Morgan Stanley’s shocker

Published: December 19 2007 14:18 | Last updated: December 19 2007 20:06

John Mack wants investors to know he feels their pain. But forget the bonus Mr Mack will forgo. The Morgan Stanley boss is lucky to hang on to his job after the bank disclosed a total writedown of $9.4bn for the quarter and its first ever loss. Yes, Morgan Stanley can point to other bits of the bank that are humming, such as wealth management. But so could Merrill Lynch, whose own mortgage writedown led to Stan O’Neal’s departure.

As for the writedown, it is jaw-dropping, even by subprime standards. A dozen or so traders laid on a position to offset the cost of shorting subprime. Had things worked out, the short could have netted the bank at most about $2bn. Instead, it cost the bank more than $7bn, as the traders’ correct hunch was overwhelmed by a deteriorating long position in top-rated collateralised debt obligation securities. How could that have happened?

There are two failings of risk management. The first is in the stress tests. Taking historical losses, even record ones, and magnifying them does not capture the once-in-a-lifetime crisis. Of course, Morgan Stanley was in good company. The reason it took such a big long position (about $14bn) to defray the costs of shorting was precisely the market’s view that such securities were so low-risk.
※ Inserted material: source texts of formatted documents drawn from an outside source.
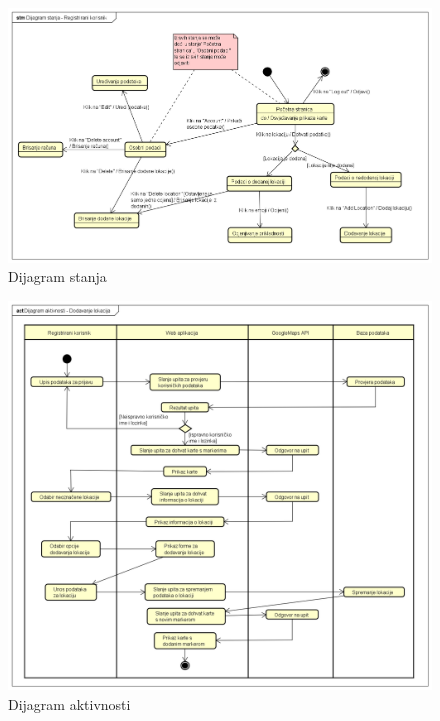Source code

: 			\begin{figure}[H]
			\includegraphics[scale=0.2]{slike/DijagramStanja.png}
			\centering
			\caption{Dijagram stanja}
			\label{fig:promjene}
				\end{figure}
			
			\begin{figure}[H]
			\includegraphics[scale=0.2]{slike/DijagramAktivnosti.png}
			\centering
			\caption{Dijagram aktivnosti}
			\label{fig:promjene}
				\end{figure}

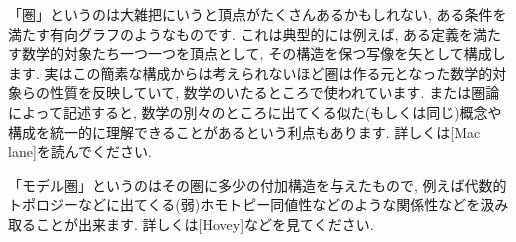 \documentclass[. /main]{subfiles}
\theoremstyle{definition}
\begin{document}


「圏」というのは大雑把にいうと頂点がたくさんあるかもしれない, ある条件を満たす有向グラフのようなものです. これは典型的には例えば, ある定義を満たす数学的対象たち一つ一つを頂点として, その構造を保つ写像を矢として構成します. 実はこの簡素な構成からは考えられないほど圏は作る元となった数学的対象らの性質を反映していて, 数学のいたるところで使われています. または圏論によって記述すると, 数学の別々のところに出てくる似た(もしくは同じ)概念や構成を統一的に理解できることがあるという利点もあります. 詳しくは[Mac lane]を読んでください. 

「モデル圏」というのはその圏に多少の付加構造を与えたもので, 例えば代数的トポロジーなどに出てくる(弱)ホモトピー同値性などのような関係性などを汲み取ることが出来ます. 詳しくは[Hovey]などを見てください. 
\end{document}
For investors, the main issue is the second failing – in the safety nets that can catch disastrous risk-taking in rare moments when models are irrelevant. This is not just about systems and processes. It is about culture and psychology; about when, for instance, you force traders to close out positions and take hits, even though they – and maybe most others – believe the trade will work out with just a bit more time.